No alcohol sales to minors

The Taiyuan city government will require wine and liquor stores to display signs from next year explaining that alcohol sales to minors are prohibited, the Shanxi Evening News reports. Most local shopkeepers said they were not aware such sales were illegal and some complained that the law was difficult to enforce because parents send their children to buy alcohol for them.

Basketball players robbed

Two players with the PLA basketball team had most of their valuables stolen from a hotel room during a visit to Taiyuan on Wednesday, Xinhua reports. Employees said a man who presented a military ID ordered them to let him into the room. The PLA team were losing to Shanxi at the time.
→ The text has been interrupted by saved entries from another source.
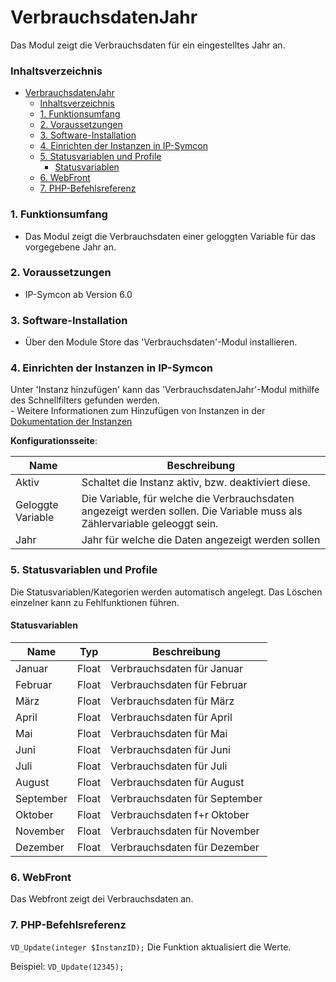 # VerbrauchsdatenJahr
Das Modul zeigt die Verbrauchsdaten für ein eingestelltes Jahr an.

### Inhaltsverzeichnis

- [VerbrauchsdatenJahr](#verbrauchsdatenjahr)
    - [Inhaltsverzeichnis](#inhaltsverzeichnis)
    - [1. Funktionsumfang](#1-funktionsumfang)
    - [2. Voraussetzungen](#2-voraussetzungen)
    - [3. Software-Installation](#3-software-installation)
    - [4. Einrichten der Instanzen in IP-Symcon](#4-einrichten-der-instanzen-in-ip-symcon)
    - [5. Statusvariablen und Profile](#5-statusvariablen-und-profile)
      - [Statusvariablen](#statusvariablen)
    - [6. WebFront](#6-webfront)
    - [7. PHP-Befehlsreferenz](#7-php-befehlsreferenz)

### 1. Funktionsumfang

* Das Modul zeigt die Verbrauchsdaten einer geloggten Variable für das vorgegebene Jahr an.

### 2. Voraussetzungen

- IP-Symcon ab Version 6.0

### 3. Software-Installation

* Über den Module Store das 'Verbrauchsdaten'-Modul installieren.

### 4. Einrichten der Instanzen in IP-Symcon

 Unter 'Instanz hinzufügen' kann das 'VerbrauchsdatenJahr'-Modul mithilfe des Schnellfilters gefunden werden.  
	- Weitere Informationen zum Hinzufügen von Instanzen in der [Dokumentation der Instanzen](https://www.symcon.de/service/dokumentation/konzepte/instanzen/#Instanz_hinzufügen)

__Konfigurationsseite__:

Name     | Beschreibung
-------- | ------------------
Aktiv         | Schaltet die Instanz aktiv, bzw. deaktiviert diese.
Geloggte Variable | Die Variable, für welche die Verbrauchsdaten angezeigt werden sollen. Die Variable muss als Zählervariable geleoggt sein.
Jahr | Jahr für welche die Daten angezeigt werden sollen


### 5. Statusvariablen und Profile

Die Statusvariablen/Kategorien werden automatisch angelegt. Das Löschen einzelner kann zu Fehlfunktionen führen.

#### Statusvariablen

Name   | Typ     | Beschreibung
------ | ------- | ------------
Januar | Float |Verbrauchsdaten für Januar
Februar | Float |Verbrauchsdaten für Februar
März | Float | Verbrauchsdaten für März
April | Float | Verbrauchsdaten für April
Mai | Float | Verbrauchsdaten für Mai
Juni | Float | Verbrauchsdaten für Juni
Juli | Float | Verbrauchsdaten für Juli
August | Float | Verbrauchsdaten für August
September | Float | Verbrauchsdaten für September
Oktober | Float | Verbrauchsdaten f+r Oktober
November | Float | Verbrauchsdaten für November
Dezember | Float | Verbrauchsdaten für Dezember

### 6. WebFront

Das Webfront zeigt dei Verbrauchsdaten an.

### 7. PHP-Befehlsreferenz

`VD_Update(integer $InstanzID);`
Die Funktion aktualisiert die Werte.

Beispiel:
`VD_Update(12345);` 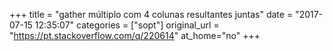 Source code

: +++
title = "gather múltiplo com 4 colunas resultantes juntas"
date = "2017-07-15 12:35:07"
categories = ["sopt"]
original_url = "https://pt.stackoverflow.com/q/220614"
at_home="no"
+++

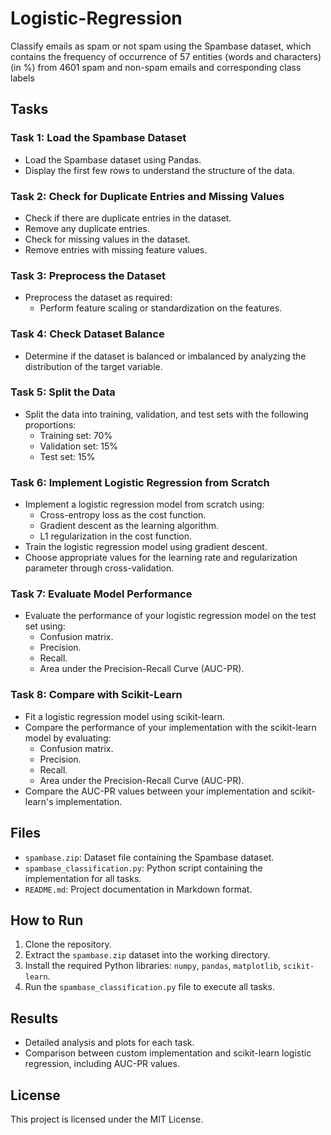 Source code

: # Logistic-Regression
Classify emails as spam or not spam using the Spambase dataset, which contains the frequency of occurrence of 57 entities (words and characters) (in %) from 4601 spam and non-spam emails and corresponding class labels

## Tasks

### Task 1: Load the Spambase Dataset 
- Load the Spambase dataset using Pandas.
- Display the first few rows to understand the structure of the data.

### Task 2: Check for Duplicate Entries and Missing Values 
- Check if there are duplicate entries in the dataset.
- Remove any duplicate entries.
- Check for missing values in the dataset.
- Remove entries with missing feature values.

### Task 3: Preprocess the Dataset 
- Preprocess the dataset as required:
  - Perform feature scaling or standardization on the features.

### Task 4: Check Dataset Balance 
- Determine if the dataset is balanced or imbalanced by analyzing the distribution of the target variable.

### Task 5: Split the Data 
- Split the data into training, validation, and test sets with the following proportions:
  - Training set: 70%
  - Validation set: 15%
  - Test set: 15%

### Task 6: Implement Logistic Regression from Scratch 
- Implement a logistic regression model from scratch using:
  - Cross-entropy loss as the cost function.
  - Gradient descent as the learning algorithm.
  - L1 regularization in the cost function.
- Train the logistic regression model using gradient descent.
- Choose appropriate values for the learning rate and regularization parameter through cross-validation.

### Task 7: Evaluate Model Performance 
- Evaluate the performance of your logistic regression model on the test set using:
  - Confusion matrix.
  - Precision.
  - Recall.
  - Area under the Precision-Recall Curve (AUC-PR).

### Task 8: Compare with Scikit-Learn 
- Fit a logistic regression model using scikit-learn.
- Compare the performance of your implementation with the scikit-learn model by evaluating:
  - Confusion matrix.
  - Precision.
  - Recall.
  - Area under the Precision-Recall Curve (AUC-PR).
- Compare the AUC-PR values between your implementation and scikit-learn's implementation.

## Files
- `spambase.zip`: Dataset file containing the Spambase dataset.
- `spambase_classification.py`: Python script containing the implementation for all tasks.
- `README.md`: Project documentation in Markdown format.

## How to Run
1. Clone the repository.
2. Extract the `spambase.zip` dataset into the working directory.
3. Install the required Python libraries: `numpy`, `pandas`, `matplotlib`, `scikit-learn`.
4. Run the `spambase_classification.py` file to execute all tasks.

## Results
- Detailed analysis and plots for each task.
- Comparison between custom implementation and scikit-learn logistic regression, including AUC-PR values.

## License
This project is licensed under the MIT License.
14 years' jail for embezzler

A former accountant from Dingbian county's public finance bureau has been jailed for 14 years after gambling away 1.5 million yuan in government funds, the Xian Evening News reports. The court said the official took the money from the bureau's bank account and lost it all. He turned himself in last year after a decade on the run.

Tang women 'provocative'

Newly discovered paintings on Tang dynasty (618-907) tombs in Xian suggest that some women of the day showed much more cleavage than would have been socially acceptable in subsequent eras, Xinhua reports. Archaeologists said the appearance of women wearing low-cut dresses in the paintings could mean a more relaxed attitude towards sex.


Fishmonger gutted by loss

Two people were injured and two tonnes of fish died when a dozen cars and trucks collided on a foggy highway in Guangan on Thursday, the West China City Daily reports. The owner of the fish, mostly carp destined for restaurants in Chongqing, said he was afraid he would go bankrupt after losing his entire load.

Project heats well water

A government geologist says a construction project near Linyan village, Dujiangyan city, might have caused a dramatic increase in temperature in water from a local well, the Chengdu Business News reports. The jump sparked panic among some locals, who worried it might portend a disaster.


Snowstorms create havoc

A series of large snowstorms has battered Xinjiang in recent months, killing at least one and damaging more than 1,000 homes, the Xinjiang Daily said. The storms have also damaged more than 27 hectares of farmland. Roads, telecommunications and electric power have been cut to many of the 30,000 residents in the affected areas. The regional government said it was sending hundreds of tonnes of food and fuel to the worst-hit areas.

Wolves slaughter sheep

Panic gripped herdsmen in Baiyanggou village, Urumqi , on Monday after a pack of wolves killed 28 sheep and injured 19, the Xinjiang Daily reports. Most were pregnant and had their throats torn open, with the blood spilling over a small hill, according to their Uygur owner. Residents said they had not seen such a large wolf attack in decades.